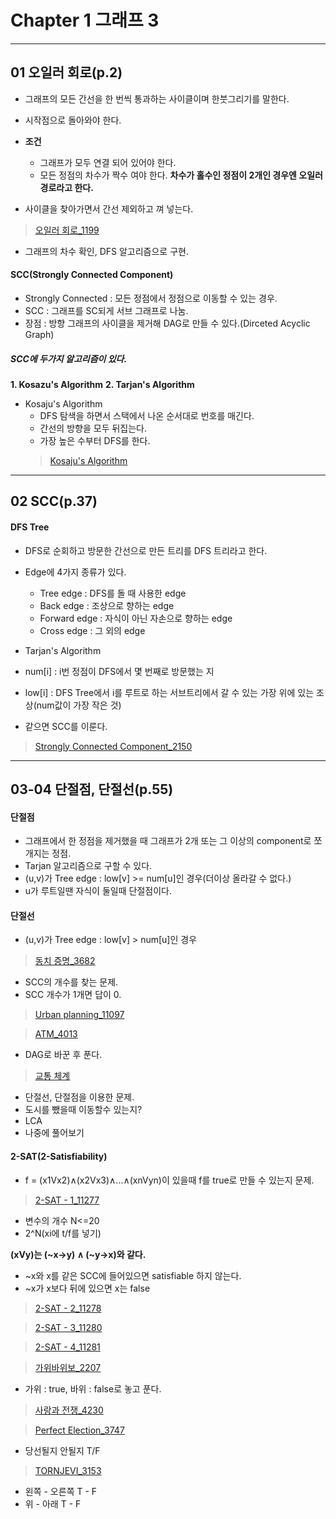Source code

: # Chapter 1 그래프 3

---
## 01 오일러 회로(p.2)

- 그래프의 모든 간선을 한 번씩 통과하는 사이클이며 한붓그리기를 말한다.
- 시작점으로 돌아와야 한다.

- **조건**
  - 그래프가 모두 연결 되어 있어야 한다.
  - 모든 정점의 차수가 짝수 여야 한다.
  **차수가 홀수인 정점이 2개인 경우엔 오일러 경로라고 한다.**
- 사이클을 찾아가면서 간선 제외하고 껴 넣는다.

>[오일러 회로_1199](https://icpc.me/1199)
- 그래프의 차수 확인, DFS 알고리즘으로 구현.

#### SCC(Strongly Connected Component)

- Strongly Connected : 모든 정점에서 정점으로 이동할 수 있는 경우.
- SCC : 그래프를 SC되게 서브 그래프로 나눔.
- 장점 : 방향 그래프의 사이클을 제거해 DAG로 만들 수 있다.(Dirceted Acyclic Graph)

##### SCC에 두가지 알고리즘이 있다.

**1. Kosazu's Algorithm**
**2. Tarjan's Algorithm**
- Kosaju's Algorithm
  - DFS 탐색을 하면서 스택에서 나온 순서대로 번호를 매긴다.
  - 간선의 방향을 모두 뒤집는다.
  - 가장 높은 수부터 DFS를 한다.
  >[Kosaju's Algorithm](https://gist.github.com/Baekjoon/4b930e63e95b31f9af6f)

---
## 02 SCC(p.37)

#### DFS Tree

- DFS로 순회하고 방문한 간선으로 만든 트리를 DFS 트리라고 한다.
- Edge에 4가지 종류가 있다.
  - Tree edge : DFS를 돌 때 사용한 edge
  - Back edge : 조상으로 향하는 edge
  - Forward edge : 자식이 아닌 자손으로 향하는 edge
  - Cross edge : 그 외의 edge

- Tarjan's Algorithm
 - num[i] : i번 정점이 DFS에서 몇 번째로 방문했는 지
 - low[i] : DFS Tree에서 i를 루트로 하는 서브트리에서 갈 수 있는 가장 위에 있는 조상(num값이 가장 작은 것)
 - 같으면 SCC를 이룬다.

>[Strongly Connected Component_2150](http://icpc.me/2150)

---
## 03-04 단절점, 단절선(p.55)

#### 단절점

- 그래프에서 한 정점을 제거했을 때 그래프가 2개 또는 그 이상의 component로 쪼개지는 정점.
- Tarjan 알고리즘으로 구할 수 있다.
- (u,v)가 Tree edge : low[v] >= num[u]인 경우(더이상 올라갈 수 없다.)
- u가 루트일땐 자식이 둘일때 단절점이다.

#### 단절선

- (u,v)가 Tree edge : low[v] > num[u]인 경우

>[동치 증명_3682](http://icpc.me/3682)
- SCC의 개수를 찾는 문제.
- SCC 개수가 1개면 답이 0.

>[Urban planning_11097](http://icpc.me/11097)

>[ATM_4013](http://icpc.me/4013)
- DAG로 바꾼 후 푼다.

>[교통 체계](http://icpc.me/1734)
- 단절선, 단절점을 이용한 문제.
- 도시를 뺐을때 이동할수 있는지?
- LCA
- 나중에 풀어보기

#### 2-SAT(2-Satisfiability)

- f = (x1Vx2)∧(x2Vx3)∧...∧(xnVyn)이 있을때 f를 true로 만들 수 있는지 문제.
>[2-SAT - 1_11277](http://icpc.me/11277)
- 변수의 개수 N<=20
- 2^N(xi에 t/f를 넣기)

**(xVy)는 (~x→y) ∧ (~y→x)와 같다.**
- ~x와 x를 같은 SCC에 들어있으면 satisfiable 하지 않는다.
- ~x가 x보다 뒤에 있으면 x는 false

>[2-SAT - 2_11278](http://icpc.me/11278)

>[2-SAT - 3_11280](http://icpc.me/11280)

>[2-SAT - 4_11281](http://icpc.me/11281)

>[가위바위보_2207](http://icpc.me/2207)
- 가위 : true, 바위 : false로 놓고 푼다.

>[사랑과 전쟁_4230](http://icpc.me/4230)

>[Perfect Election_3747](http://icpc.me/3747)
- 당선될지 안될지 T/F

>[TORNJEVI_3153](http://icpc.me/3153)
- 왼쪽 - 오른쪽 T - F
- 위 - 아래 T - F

## Work required
Once the pictures are set aside, give every line above again without alteration.

## Task output
Source code

: # Chapter 1 그래프 3

---
## 01 오일러 회로(p.2)

- 그래프의 모든 간선을 한 번씩 통과하는 사이클이며 한붓그리기를 말한다.
- 시작점으로 돌아와야 한다.

- **조건**
  - 그래프가 모두 연결 되어 있어야 한다.
  - 모든 정점의 차수가 짝수 여야 한다.
  **차수가 홀수인 정점이 2개인 경우엔 오일러 경로라고 한다.**
- 사이클을 찾아가면서 간선 제외하고 껴 넣는다.

>[오일러 회로_1199](https://icpc.me/1199)
- 그래프의 차수 확인, DFS 알고리즘으로 구현.

#### SCC(Strongly Connected Component)

- Strongly Connected : 모든 정점에서 정점으로 이동할 수 있는 경우.
- SCC : 그래프를 SC되게 서브 그래프로 나눔.
- 장점 : 방향 그래프의 사이클을 제거해 DAG로 만들 수 있다.(Dirceted Acyclic Graph)

##### SCC에 두가지 알고리즘이 있다.

**1. Kosazu's Algorithm**
**2. Tarjan's Algorithm**
- Kosaju's Algorithm
  - DFS 탐색을 하면서 스택에서 나온 순서대로 번호를 매긴다.
  - 간선의 방향을 모두 뒤집는다.
  - 가장 높은 수부터 DFS를 한다.
  >[Kosaju's Algorithm](https://gist.github.com/Baekjoon/4b930e63e95b31f9af6f)

---
## 02 SCC(p.37)

#### DFS Tree

- DFS로 순회하고 방문한 간선으로 만든 트리를 DFS 트리라고 한다.
- Edge에 4가지 종류가 있다.
  - Tree edge : DFS를 돌 때 사용한 edge
  - Back edge : 조상으로 향하는 edge
  - Forward edge : 자식이 아닌 자손으로 향하는 edge
  - Cross edge : 그 외의 edge

- Tarjan's Algorithm
 - num[i] : i번 정점이 DFS에서 몇 번째로 방문했는 지
 - low[i] : DFS Tree에서 i를 루트로 하는 서브트리에서 갈 수 있는 가장 위에 있는 조상(num값이 가장 작은 것)
 - 같으면 SCC를 이룬다.

>[Strongly Connected Component_2150](http://icpc.me/2150)

---
## 03-04 단절점, 단절선(p.55)

#### 단절점

- 그래프에서 한 정점을 제거했을 때 그래프가 2개 또는 그 이상의 component로 쪼개지는 정점.
- Tarjan 알고리즘으로 구할 수 있다.
- (u,v)가 Tree edge : low[v] >= num[u]인 경우(더이상 올라갈 수 없다.)
- u가 루트일땐 자식이 둘일때 단절점이다.

#### 단절선

- (u,v)가 Tree edge : low[v] > num[u]인 경우

>[동치 증명_3682](http://icpc.me/3682)
- SCC의 개수를 찾는 문제.
- SCC 개수가 1개면 답이 0.

>[Urban planning_11097](http://icpc.me/11097)

>[ATM_4013](http://icpc.me/4013)
- DAG로 바꾼 후 푼다.

>[교통 체계](http://icpc.me/1734)
- 단절선, 단절점을 이용한 문제.
- 도시를 뺐을때 이동할수 있는지?
- LCA
- 나중에 풀어보기

#### 2-SAT(2-Satisfiability)

- f = (x1Vx2)∧(x2Vx3)∧...∧(xnVyn)이 있을때 f를 true로 만들 수 있는지 문제.
>[2-SAT - 1_11277](http://icpc.me/11277)
- 변수의 개수 N<=20
- 2^N(xi에 t/f를 넣기)

**(xVy)는 (~x→y) ∧ (~y→x)와 같다.**
- ~x와 x를 같은 SCC에 들어있으면 satisfiable 하지 않는다.
- ~x가 x보다 뒤에 있으면 x는 false

>[2-SAT - 2_11278](http://icpc.me/11278)

>[2-SAT - 3_11280](http://icpc.me/11280)

>[2-SAT - 4_11281](http://icpc.me/11281)

>[가위바위보_2207](http://icpc.me/2207)
- 가위 : true, 바위 : false로 놓고 푼다.

>[사랑과 전쟁_4230](http://icpc.me/4230)

>[Perfect Election_3747](http://icpc.me/3747)
- 당선될지 안될지 T/F

>[TORNJEVI_3153](http://icpc.me/3153)
- 왼쪽 - 오른쪽 T - F
- 위 - 아래 T - F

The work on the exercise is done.